So we have covered this very issue when it comes to the Ontario Teachers’ Federation (OTF) several times in the past (see here, here, and here). The OTF’s latest efforts to confound the remote learning experiences of the past two and a half years with the mandatory e-learning graduation requirement comes in the form of a press release entitled “Parents, teachers call on Ontario Government to reverse trends toward defunding, mandatory virtual learning and privatizing of publicly funded education.” In it the OTF writes:
Mandatory virtual learning, and especially the hybrid model, proved a major set-back for a vast majority of students during the pandemic. These approaches to teaching and learning led to major declines in student motivation, readiness to learn, hands-on learning, attention span, the development of social-emotional skills and student wellbeing…
As we have tried to educate the media and education stakeholders for much of the past two and a half years, the emergency remote learning and the remote learning that schools, boards/districts/divisions, and governments implemented to address pandemic-induced school closures is quite different than the traditional online learning that has been practiced across the country for well over three decades. Further, as we described in our review of one of the two OTF reports, “most of what was written on the topic suggested remote/online learning impacted mental health with no evidence or there was a correlation between remote/online learning and mental health that researchers claimed was causal”- which is exactly what the OTF report does!

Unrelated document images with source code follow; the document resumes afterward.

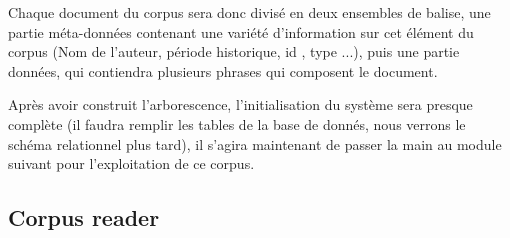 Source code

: \documentclass[]{report}
\begin{document}
			\par
			Chaque document du corpus sera donc divisé en deux ensembles de balise, une partie méta-données contenant une variété d'information sur cet élément du corpus
			(Nom de l'auteur, période historique, id , type ...), puis une partie données, qui contiendra plusieurs phrases qui composent le document.
			\par 
			Après avoir construit l'arborescence, l'initialisation du système sera presque complète (il faudra remplir les tables de la base de donnés, nous verrons le schéma relationnel plus tard), il s'agira maintenant de passer la main au module suivant pour l'exploitation de ce corpus.
			
		\subsection{Corpus reader}
\end{document}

Unfortunately, the continued exercise of conflating, exaggerating, and even making up claims related to K-12 online learning cheapens the call for the public to pay attention to some very real issues that they should be concerned about. Organizations like the OTF that do this make themselves an easy target for the other side to dismiss their claims. When your opponent can point to significant and blatant holes in several parts of your argument, it makes it easy for them to argue that the public should ignore the rest of what you have to say because it is likely to suffer the same folly.
Simply put, the OTF should be more careful with how it frames the overall issue so that it is not as easy for other people to poke holes in their argument. Then maybe experts who understand the field can support the real concerns they raise, instead of spending all of their time trying to defend the hard working teachers who have built exceptional e-learning programs from coast-to-coast-to-coast over the past ~38 years.